Amir Bandeali holds a BSc in General Finance from University of Illinois, Urbana-Champaign. Amir spent two and a half years as a Trader at Chopper Trading, before spending another year and a half with DRW in the same capacity. He left DRW in 2016 to co-found 0x and serve as CTO.
Q1 Release whitepaper
Q2 Deploy alpha contracts (upgradeable) to Kovan testnet
Launch 0x OTC on Kovan
Release 0x.js v0.8.0
Q3 Contracts moved from alpha to beta via governance on Kovan
0x v1.0.0 deployment on mainnet
ZRX token sale
Radar Relay beta launch
0x Portal announcement
Standard relayer API draft
Q4 0x hackathon
0x external development grant program
Relayer legal framework
0x Portal feature updates
Standard relayer API v1
0x.js v1.0.0 release
Protocol features and optimizations R&D
0x v1.x.x deployed on Kovan and Ropsten testnets
Q1 Governance R&D
Reusable relayer UI components
0x v2.0.0 deployed on mainnet
Q2 Trade explorer v1 release
0x released a separate roadmap for Governance R&D in March, 2018. Full implementation of the governance plan extends into 2020.
On the technical perspective front, the project has experienced significant delays in 2018 toward reaching project milestones critical for sustained ecosystem development.
The v.2 mainnet, which brought with it a number of core functions, was not released until the end of Q3. Moreover, the team has still yet to release the governance whitepaper, with explicit details outlining this vital aspect of the project will in practice function.
With the value ZRX token based on its role as a governance token, this delay and subsequent announcement of a two year plan toward reaching the final phase of decentralization does not play toward the project’s favor, especially given the increasing competition in the space.
Final Thoughts and Verdict
0x is initiated with a C+ grade.
With the delayed release of the v.2 mainnet and lack of a clear path forward on how governance of the network will function, the team has missed the mark on two crucial milestones for 2018.

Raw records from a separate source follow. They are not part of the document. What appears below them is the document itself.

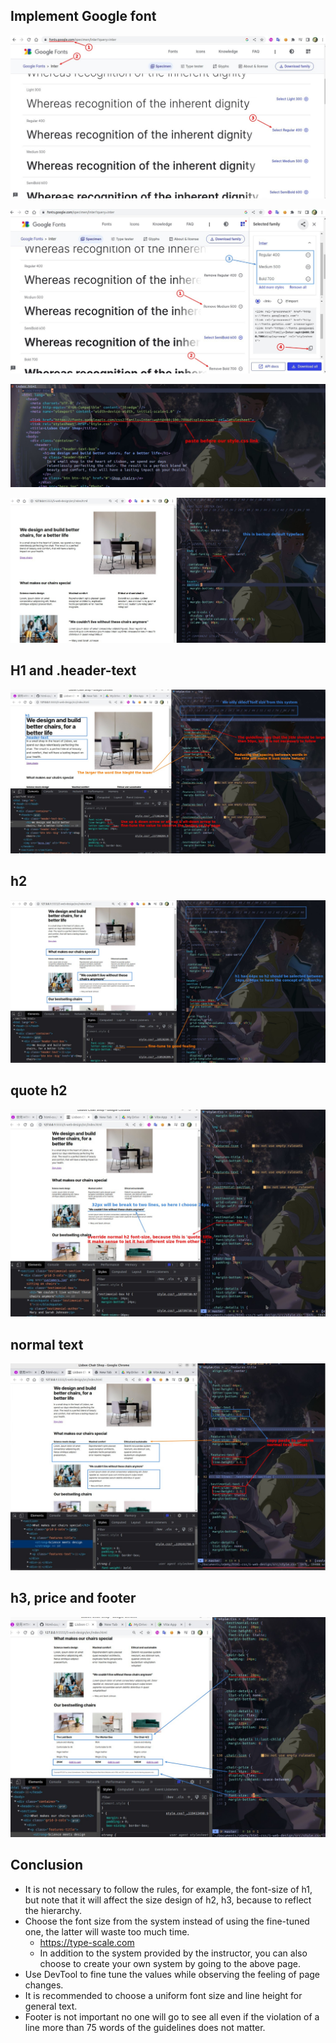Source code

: ## **Implement Google font**

![Alt google font](pic/01.jpg)

![Alt google font 2](pic/02.jpg)

![Alt paste link to html head](pic/03.jpg)

![Alt implement inter to css](pic/04.jpg)

## **H1 and .header-text**

![Alt h1 and .header-text](pic/05.jpg)

## **h2**

![Alt h2](pic/06.jpg)

## **quote h2**

![Alt quote h2](pic/07.jpg)

## **normal text**

![Alt normal text](pic/08.jpg)

## **h3, price and footer**

![Alt h3, price and footer](pic/09.jpg)

## **Conclusion**

- It is not necessary to follow the rules, for example, the font-size of h1, but note that it will affect the size design of h2, h3, because to reflect the hierarchy.
- Choose the font size from the system instead of using the fine-tuned one, the latter will waste too much time.
  - https://type-scale.com
  - In addition to the system provided by the instructor, you can also choose to create your own system by going to the above page.
- Use DevTool to fine tune the values while observing the feeling of page changes.
- It is recommended to choose a uniform font size and line height for general text.
- Footer is not important no one will go to see all even if the violation of a line more than 75 words of the guidelines does not matter.
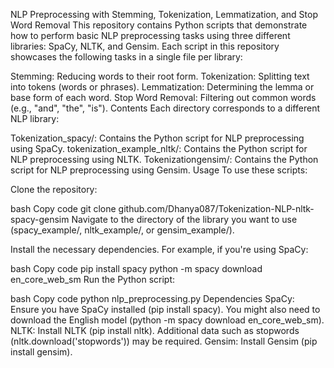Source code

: NLP Preprocessing with Stemming, Tokenization, Lemmatization, and Stop Word Removal
This repository contains Python scripts that demonstrate how to perform basic NLP preprocessing tasks using three different libraries: SpaCy, NLTK, and Gensim. Each script in this repository showcases the following tasks in a single file per library:

Stemming: Reducing words to their root form.
Tokenization: Splitting text into tokens (words or phrases).
Lemmatization: Determining the lemma or base form of each word.
Stop Word Removal: Filtering out common words (e.g., "and", "the", "is").
Contents
Each directory corresponds to a different NLP library:

Tokenization_spacy/: Contains the Python script for NLP preprocessing using SpaCy.
tokenization_example_nltk/: Contains the Python script for NLP preprocessing using NLTK.
Tokenizationgensim/: Contains the Python script for NLP preprocessing using Gensim.
Usage
To use these scripts:

Clone the repository:

bash
Copy code
git clone github.com/Dhanya087/Tokenization-NLP-nltk-spacy-gensim
Navigate to the directory of the library you want to use (spacy_example/, nltk_example/, or gensim_example/).

Install the necessary dependencies. For example, if you're using SpaCy:

bash
Copy code
pip install spacy
python -m spacy download en_core_web_sm
Run the Python script:

bash
Copy code
python nlp_preprocessing.py
Dependencies
SpaCy: Ensure you have SpaCy installed (pip install spacy). You might also need to download the English model (python -m spacy download en_core_web_sm).
NLTK: Install NLTK (pip install nltk). Additional data such as stopwords (nltk.download('stopwords')) may be required.
Gensim: Install Gensim (pip install gensim).
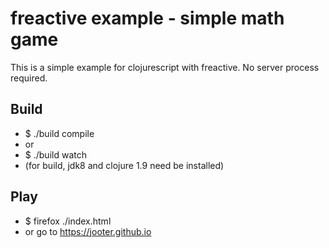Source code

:# freactive example - simple math game
This is a simple example for clojurescript with freactive. No server process required.

## Build
* $ ./build compile
* or
* $ ./build watch
* (for build, jdk8 and clojure 1.9 need be installed)

## Play
* $ firefox ./index.html
* or go to https://jooter.github.io
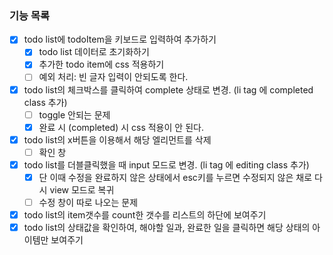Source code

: ### 기능 목록
- [x] todo list에 todoItem을 키보드로 입력하여 추가하기
    - [x] todo list 데이터로 초기화하기
    - [x] 추가한 todo item에 css 적용하기
    - [ ] 예외 처리: 빈 글자 입력이 안되도록 한다.
- [x] todo list의 체크박스를 클릭하여 complete 상태로 변경. (li tag 에 completed class 추가)
    - [ ] toggle 안되는 문제
    - [x] 완료 시 (completed) 시 css 적용이 안 된다.
- [x] todo list의 x버튼을 이용해서 해당 엘리먼트를 삭제
    - [ ] 확인 창
- [x] todo list를 더블클릭했을 때 input 모드로 변경. (li tag 에 editing class 추가)
    - [x] 단 이때 수정을 완료하지 않은 상태에서 esc키를 누르면 수정되지 않은 채로 다시 view 모드로 복귀
    - [ ] 수정 창이 따로 나오는 문제
- [x] todo list의 item갯수를 count한 갯수를 리스트의 하단에 보여주기
- [x] todo list의 상태값을 확인하여, 해야할 일과, 완료한 일을 클릭하면 해당 상태의 아이템만 보여주기
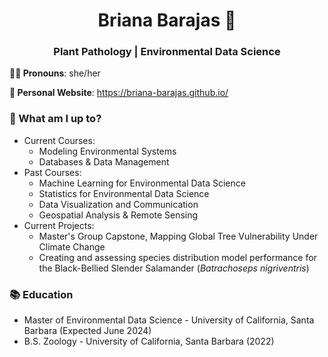 <h1 align="center"> Briana Barajas 🐛 </h1>
<h3 align="center">Plant Pathology | Environmental Data Science </h3>

**👩‍💻 Pronouns**: she/her

**📝 Personal Website**: https://briana-barajas.github.io/

### 🌱 What am I up to?
- Current Courses:
  - Modeling Environmental Systems
  - Databases & Data Management
- Past Courses:
    - Machine Learning for Environmental Data Science
    - Statistics for Environmental Data Science
    - Data Visualization and Communication
    - Geospatial Analysis & Remote Sensing
- Current Projects:
    - Master's Group Capstone, Mapping Global Tree Vulnerability Under Climate Change
    - Creating and assessing species distribution model performance for the Black-Bellied Slender Salamander (*Batrachoseps nigriventris*)

### 📚 Education
- Master of Environmental Data Science - University of California, Santa Barbara (Expected June 2024)
- B.S. Zoology - University of California, Santa Barbara (2022)


<!--
**bbarajas429/bbarajas429** is a ✨ _special_ ✨ repository because its `README.md` (this file) appears on your GitHub profile.

Here are some ideas to get you started:

- 🔭 I’m currently working on ...
- 🌱 I’m currently learning ...
- 👯 I’m looking to collaborate on ...
- 🤔 I’m looking for help with ...
- 💬 Ask me about ...
- 📫 How to reach me: ...
- 😄 Pronouns: ...
- ⚡ Fun fact: ...
-->
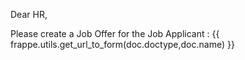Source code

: Dear HR, <br>

Please create a Job Offer for the Job Applicant : {{ frappe.utils.get_url_to_form(doc.doctype,doc.name) }} <br>




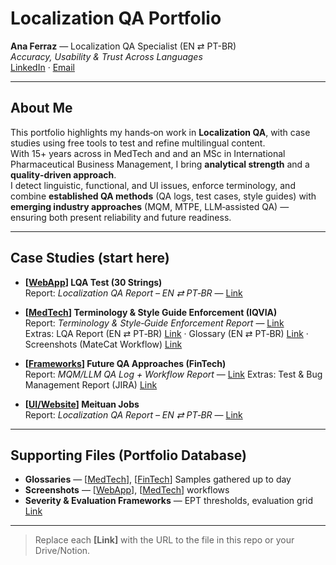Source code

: # Localization QA Portfolio

**Ana Ferraz** — Localization QA Specialist (EN ⇄ PT-BR)  
*Accuracy, Usability & Trust Across Languages*  
[LinkedIn](#) · [Email](#)

---

## About Me
This portfolio highlights my hands‑on work in **Localization QA**, with case studies using free tools to test and refine multilingual content.  
With 15+ years across in MedTech and and an MSc in International Pharmaceutical Business Management, I bring **analytical strength** and a **quality‑driven approach**.  
I detect linguistic, functional, and UI issues, enforce terminology, and combine **established QA methods** (QA logs, test cases, style guides) with **emerging industry approaches** (MQM, MTPE, LLM‑assisted QA) — ensuring both present reliability and future readiness.

---

## Case Studies (start here)

- **[[WebApp](https://drive.google.com/open?id=1T8DuyenY8r8e7wdEcl1Aps5knzYqqfo5)] LQA Test (30 Strings)**  
  Report: *Localization QA Report – EN ⇄ PT‑BR* — [Link](https://drive.google.com/open?id=1DN4OYNbPTbWNOYJxfDf1al2h0LUQ6C7S)

- **[[MedTech](https://drive.google.com/open?id=1I3ULfEH70OgT_NLp02v293M9IbRp4h39)] Terminology & Style Guide Enforcement (IQVIA)**  
  Report: *Terminology & Style‑Guide Enforcement Report* — [Link](https://drive.google.com/open?id=1kYpJ4CBEYiEKhub9iJQNz_obhx0JqXLS)  
  Extras: LQA Report (EN ⇄ PT‑BR) [Link](https://drive.google.com/open?id=1reeb1D4-qg_xH-SFKvN0Az7m9aRxb0XL) · Glossary (EN ⇄ PT‑BR) [Link](https://docs.google.com/spreadsheets/u/0/d/1LEw68YV2o2-hx-kWyEr0CulvJ0VwVt8aKI_q3iCtbgA/edit) · Screenshots (MateCat Workflow) [Link](https://drive.google.com/open?id=1aPDjEYrymCLYruaAgrmOaHAOp7mM3jX4)

- **[[Frameworks](https://drive.google.com/open?id=1XT83BO7poKRp7MlEAdyYTYmbBymAD4Bw)] Future QA Approaches (FinTech)**  
  Report: *MQM/LLM QA Log + Workflow Report* — [Link](https://drive.google.com/open?id=1XjVtbQLcW-7Zhr4yHbMZr4kmZR2lfpSY)
  Extras: Test & Bug Management Report (JIRA) [Link](https://drive.google.com/file/d/1GZL0cKtboMHAwTwdzZb-zTz0bV0HzKcU/view?usp=drive_link)

- **[[UI/Website](https://drive.google.com/open?id=1NbJ4vH17iOTIMTM9AU6OZF4aTeHI9sDL)] Meituan Jobs**  
  Report: *Localization QA Report – EN ⇄ PT‑BR* — [Link](https://drive.google.com/open?id=1oKaF9lfCkdd231TZl5TR1M4on3KxeQFe)

---

## Supporting Files (Portfolio Database)

- **Glossaries** — [[MedTech](https://docs.google.com/spreadsheets/d/1LEw68YV2o2-hx-kWyEr0CulvJ0VwVt8aKI_q3iCtbgA/edit?usp=drive_link)], [[FinTech](https://docs.google.com/spreadsheets/d/170ZtjIlu8ZUMYQaXI5nWFDvv5whO4Ric/edit?gid=198219439#gid=198219439)] Samples gathered up to day
- **Screenshots** — [[WebApp](https://drive.google.com/file/d/1vfEzSOt4B3yZbMsufq3eJpOumHO5eASq/view?usp=drive_link)], [[MedTech](https://drive.google.com/file/d/1aPDjEYrymCLYruaAgrmOaHAOp7mM3jX4/view?usp=drive_link)] workflows 
- **Severity & Evaluation Frameworks** — EPT thresholds, evaluation grid [Link](https://docs.google.com/spreadsheets/d/1GdiORcHg585q36UJQSbsKYIENhigQOIv/edit?gid=1881185894#gid=1881185894)

---

> Replace each **[Link]** with the URL to the file in this repo or your Drive/Notion.
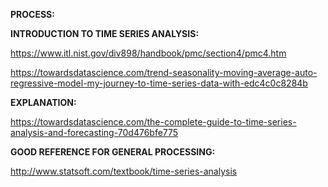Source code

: **PROCESS:**



**INTRODUCTION TO TIME SERIES ANALYSIS:**

 https://www.itl.nist.gov/div898/handbook/pmc/section4/pmc4.htm 

 https://towardsdatascience.com/trend-seasonality-moving-average-auto-regressive-model-my-journey-to-time-series-data-with-edc4c0c8284b 



**EXPLANATION:**

 https://towardsdatascience.com/the-complete-guide-to-time-series-analysis-and-forecasting-70d476bfe775 



**GOOD REFERENCE FOR GENERAL PROCESSING:**

 http://www.statsoft.com/textbook/time-series-analysis 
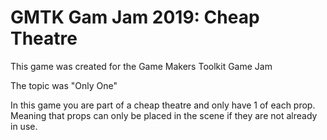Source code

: # GMTK Gam Jam 2019: Cheap Theatre


This game was created for the Game Makers Toolkit Game Jam

The topic was "Only One"

In this game you are part of a cheap theatre and only have 1 of each prop. Meaning that props can only be placed in the scene if they are not already in use. 


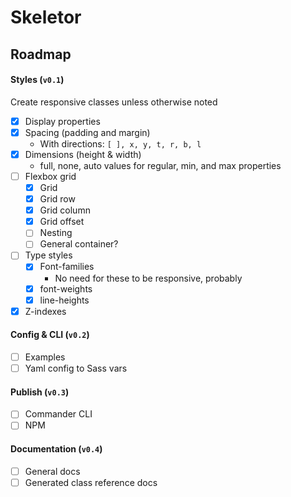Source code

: # Skeletor

## Roadmap

#### Styles (`v0.1`)

Create responsive classes unless otherwise noted

- [x] Display properties
- [x] Spacing (padding and margin)
  - With directions: `[ ], x, y, t, r, b, l`
- [x] Dimensions (height & width)
  - full, none, auto values for regular, min, and max properties
- [ ] Flexbox grid
  - [x] Grid
  - [x] Grid row
  - [x] Grid column
  - [x] Grid offset
  - [ ] Nesting
  - [ ] General container?
- [ ] Type styles
  - [x] Font-families
    - No need for these to be responsive, probably
  - [x] font-weights
  - [x] line-heights
- [x] Z-indexes

#### Config & CLI (`v0.2`)

- [ ] Examples
- [ ] Yaml config to Sass vars

#### Publish (`v0.3`)

- [ ] Commander CLI
- [ ] NPM

#### Documentation (`v0.4`)

- [ ] General docs
- [ ] Generated class reference docs
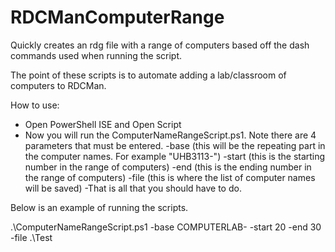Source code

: # RDCManComputerRange
Quickly creates an rdg file with a range of computers based off the dash commands used when running the script.

The point of these scripts is to automate adding a lab/classroom of computers to RDCMan.

How to use:
- Open PowerShell ISE and Open Script
- Now you will run the ComputerNameRangeScript.ps1. Note there are 4 parameters that must be entered.
	-base (this will be the repeating part in the computer names. For example "UHB3113-")
	-start (this is the starting number in the range of computers)
	-end (this is the ending number in the range of computers)
	-file (this is where the list of computer names will be saved)
-That is all that you should have to do.

Below is an example of running the scripts.
	
.\ComputerNameRangeScript.ps1 -base COMPUTERLAB- -start 20 -end 30 -file .\Test
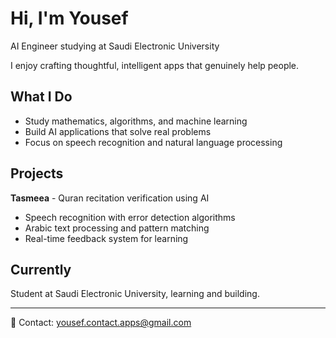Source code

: # Hi, I'm Yousef

AI Engineer studying at Saudi Electronic University

I enjoy crafting thoughtful, intelligent apps that genuinely help people.

## What I Do
- Study mathematics, algorithms, and machine learning
- Build AI applications that solve real problems
- Focus on speech recognition and natural language processing

## Projects

**Tasmeea** - Quran recitation verification using AI
- Speech recognition with error detection algorithms  
- Arabic text processing and pattern matching
- Real-time feedback system for learning

## Currently
Student at Saudi Electronic University, learning and building.

---

📧 Contact: yousef.contact.apps@gmail.com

While the commercial proposition of 0x has competitive potential in theory, both the nascent state of the DEX market as a whole and as of yet unresolved governance issues pose significant risk factors for the project going forward.
0x maintains a C+ grade.
Since the inception of the 0x protocol, the project has achieved some traction with the launch of a functional mainnet, adoption by small-scale DEX players, and recent listing on Coinbase.
However, issues persist surrounding network governance, questions surrounding further growth of the ecosystem and significant threats from competitor projects that all bring a high level of risk to the 0x project.
The lack of an articulated strategy on how the team plans to face these challenges, coupled with the drawn out milestones for implementing network governance over a two year period add a tangible element of uncertainty to the future prospects of the project.